「しんじつだけが…」(相田みつを)。- 虚構の時代における<しんじつ>の響き。 / by Jun Nakajima


詩人であり書家の相田みつを(1924-1991)。相田みつをの書く詩はシンプルであるとともに、書かれた文字は心の深いところにはいってゆく。

シンプルであることは必ずしも「簡単」ということではないけれども、じつは<簡単>でもある。「生きる」ことの核心は<簡単>でありつつ、しかし、実際には、複雑になってしまっていたりする。

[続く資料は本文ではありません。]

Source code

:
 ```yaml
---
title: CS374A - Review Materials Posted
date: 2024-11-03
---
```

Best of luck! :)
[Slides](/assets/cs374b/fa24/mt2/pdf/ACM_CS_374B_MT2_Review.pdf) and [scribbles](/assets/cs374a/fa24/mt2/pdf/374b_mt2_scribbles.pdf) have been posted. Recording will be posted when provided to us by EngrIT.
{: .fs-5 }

そんなふうに書かれた、相田みつをの「書」に、ぼくはひかれる。


じぶんの心をひらいて、すーっと、うけとってみる。

「意味」を掘り下げ、じぶんの<生きるという経験>をうつしだす鏡としてみる。

あるいは、「意味」を横におき、書かれた文字ひとつひとつの強弱や大きさ、流れや空間を、ひとつひとつの文字を「なぞる」ことで追い、そこに心の機微を感じとってみる。

そんなとき、じぶんの心が、どのように「動く」か、あるいは「動かない」か、を、観てとる。


しんじつ
だけが魂を
うつ

みつを

ポストカード「相田みつを美術館」


相田みつをの他の書「夢中で仕事をしているときは…」とくらべると、「しんじつだけが…」の文字たちには、だれもがみてとるように、そこに激しさのようなものが現れている。

ひとつひとつの文字を心のなかで「なぞる」と、いっそう、情感が感じられる。

「しんじつ」が、<魂>としか呼ぶことのできないような領域を「うつ」経験に揺さぶられる情景が見えるとともに、いっぽうで、このことばの「見えないところ」(背後に、余白)に、「しんじつではないもの・こと」の経験がいっぱいに重ねられてきたように、ぼくには見える。

「しんじつではないもの・こと」の経験、それらがじぶんの言動であれ、他者たちの言動であれ、社会の状況であれ、そのような苦い経験がまるで<土壌>となって、書の文字を力強く「芽」立たせている。

高度経済成長後の日本を特徴づけてきた「虚構の空間・虚構の時代」(見田宗介)。日本だけにかぎらず、高度産業社会を特徴づけてきた「虚構性」である。

そんななかにあって、「しんじつ」は、どのように語られるか。

相田みつをのことばは、ぼくにとっては、この虚構性をいっきにつきやぶるようにして、きこえてくる。